花甲祝賀
「そろそろお別れだね」
 美魔女が唐突に言った。
「「え!?」」
 春麗と紫龍の二人が驚きに声を挙げた。ここは中国の五老峰に建てられた小屋である。
 その小屋へ、いつものように薬草の行商に来た女が四方山話のついで、といった様子で言ったのが冒頭の台詞である。小屋が建っている崖の対岸に座している老師も驚いた気配がした。
「六十になったら薬屋を廃業して、残りの人生を好きなように生きると、前から決めていてね」
 六十という言葉に紫龍が反応した。
「六十というと日本では還暦ですよね」
「よく知っているね」
 美魔女が薬草茶をすすり
「日本では働いていた人が、引退する時期でもあるのさ。私もそうさせて貰おうと思ってね」
 と付け加える。
 寝耳に水の出来事に紫龍・春麗・老師の三人は固まった。
          
 その晩の事である。
 美魔女が帰ってから考え込んでいた紫龍が、春麗の作った水餃子を食べながら切り出した。
「美魔女へ還暦のお祝いに赤い褌を贈ろうかと思うのだけれども」
 春麗が思わず箸を止めた。
「老師ならまだしも女性へ下着を?」
 実はこの二人は、老師への誕生日に、赤い褌を贈った事がある。
「里の人から聞いたんだけど、赤い下着を身に付けると若返りの効果が期待できるって」
 紫龍は美魔女が来ると一緒に麓へ降り、薬草の売り方やら何やらを学んでいた。今から思えば美魔女が紫龍へ商売の仕方を教えていたのは自分の引退を見越しての事だったのだろう。
「そう、それならいいわね」
 春麗は頷いた。
          
 そして里で正絹の布を紫龍がお小遣いで購入し、春麗が褌を縫い上げた。
 美魔女が小屋へ商売をしに来る最後の日がやってきた。
 紫龍と春麗が出迎え、飲茶を出し美魔女をもてなした。
「二人とも辛気くさい顔をして。何も死ぬ訳じゃないんだから」
 うって変わって美魔女は朗らかに笑った。
 そして窓の外を見やり
「爺さんも達者でな」
 と声を掛けた。
 老師は編み笠を目深に被り、沈黙したままである。
「ったく相変わらずだね」
 美魔女が苦笑した時に、木扉をノックする音がした。
「「誰?」」
 驚きに紫龍と春麗とが顔を見合わせる。
 五老峰へ美魔女以外の人が訪ねて来るのは初めてであった。
「紹介するわ。これから私と暮らす旦那様よ」
 年の頃は四十代後半であろうか。美魔女より一回り年下に見える。

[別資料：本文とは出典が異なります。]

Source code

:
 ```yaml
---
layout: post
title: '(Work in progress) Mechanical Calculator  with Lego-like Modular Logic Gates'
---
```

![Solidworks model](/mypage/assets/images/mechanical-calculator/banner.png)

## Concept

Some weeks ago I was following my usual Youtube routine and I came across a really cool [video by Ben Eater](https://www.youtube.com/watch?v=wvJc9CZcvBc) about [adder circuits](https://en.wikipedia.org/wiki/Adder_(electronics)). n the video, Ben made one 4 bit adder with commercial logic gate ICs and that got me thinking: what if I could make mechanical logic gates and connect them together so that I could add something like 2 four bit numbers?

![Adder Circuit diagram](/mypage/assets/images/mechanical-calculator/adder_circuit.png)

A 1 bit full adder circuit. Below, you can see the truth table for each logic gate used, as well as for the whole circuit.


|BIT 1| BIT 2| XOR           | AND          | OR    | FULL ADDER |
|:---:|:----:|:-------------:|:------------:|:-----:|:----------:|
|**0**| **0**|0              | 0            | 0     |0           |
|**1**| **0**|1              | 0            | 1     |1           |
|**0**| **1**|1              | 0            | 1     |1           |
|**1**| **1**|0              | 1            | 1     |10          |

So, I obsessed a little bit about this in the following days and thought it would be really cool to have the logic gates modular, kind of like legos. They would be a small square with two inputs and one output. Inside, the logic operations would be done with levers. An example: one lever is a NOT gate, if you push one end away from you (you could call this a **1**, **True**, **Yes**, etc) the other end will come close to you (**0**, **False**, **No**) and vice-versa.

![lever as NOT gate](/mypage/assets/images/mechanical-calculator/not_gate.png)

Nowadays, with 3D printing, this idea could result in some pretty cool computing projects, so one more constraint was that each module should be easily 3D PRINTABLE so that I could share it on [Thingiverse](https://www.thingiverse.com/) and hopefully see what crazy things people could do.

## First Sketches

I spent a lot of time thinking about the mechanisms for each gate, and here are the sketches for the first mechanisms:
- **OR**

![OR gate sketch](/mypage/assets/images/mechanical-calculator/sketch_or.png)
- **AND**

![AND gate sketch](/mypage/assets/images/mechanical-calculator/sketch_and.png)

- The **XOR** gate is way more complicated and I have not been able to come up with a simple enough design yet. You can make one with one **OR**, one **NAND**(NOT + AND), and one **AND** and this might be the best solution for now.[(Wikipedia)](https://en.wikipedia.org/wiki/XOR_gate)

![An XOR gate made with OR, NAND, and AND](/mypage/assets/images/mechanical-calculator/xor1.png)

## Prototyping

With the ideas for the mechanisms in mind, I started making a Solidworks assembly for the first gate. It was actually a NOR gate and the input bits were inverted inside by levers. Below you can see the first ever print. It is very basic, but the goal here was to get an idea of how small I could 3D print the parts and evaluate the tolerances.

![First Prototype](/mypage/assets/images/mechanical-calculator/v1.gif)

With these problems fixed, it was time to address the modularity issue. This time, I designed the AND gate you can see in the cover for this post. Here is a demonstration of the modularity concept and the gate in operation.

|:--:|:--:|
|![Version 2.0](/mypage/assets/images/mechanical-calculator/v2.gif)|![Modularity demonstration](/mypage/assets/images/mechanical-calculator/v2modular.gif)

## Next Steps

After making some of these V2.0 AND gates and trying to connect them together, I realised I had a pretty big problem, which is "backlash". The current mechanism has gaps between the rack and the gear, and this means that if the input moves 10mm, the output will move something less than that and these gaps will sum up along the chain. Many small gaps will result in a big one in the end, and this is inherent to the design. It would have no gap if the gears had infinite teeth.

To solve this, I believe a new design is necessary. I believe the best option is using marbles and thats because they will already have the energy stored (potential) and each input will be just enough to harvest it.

黒々とした癖っ毛をショートカットにし、百八十センチはあろうかという身長に、筋肉質の身体をした美丈夫である。
「初めまして。月桂と申します。今まで玲々がお世話になりまして」
 良く通る美声である。
「「初めまして」」
 春麗と紫龍が挨拶をするが、老師は黙ったままである。
「そうだわ。お祝いがあったわ」
 と春麗が赤いリボンでラッピングされた白い包みを取り出す。
「何かな。開けてもいいかね?」
 美魔女がリボンの紐をほどく。
 中から現れた物を見て老師が再び固まった。
「あら」
 美魔女が目を輝かせた。
「夜の遊びにちょうど良いわ、あなた」
 と月桂を見あげる。
「ああ」
 月桂は満更でもない様子である。
「「夜の遊び??」」
 声を弾ませた紫龍と春麗を、老師が慌てて止めに入る。
「子供は知らなくて良い事じゃ……最後まで余計な事を言いおって」
 すると美魔女はコロコロと笑いながら、旦那の腕に自分の腕を絡ませた。
 「邪魔者は去るよ」
 プレゼントを抱え
「また暇があったら寄らせて貰うよ」
 と言い残し、二人で去って行った。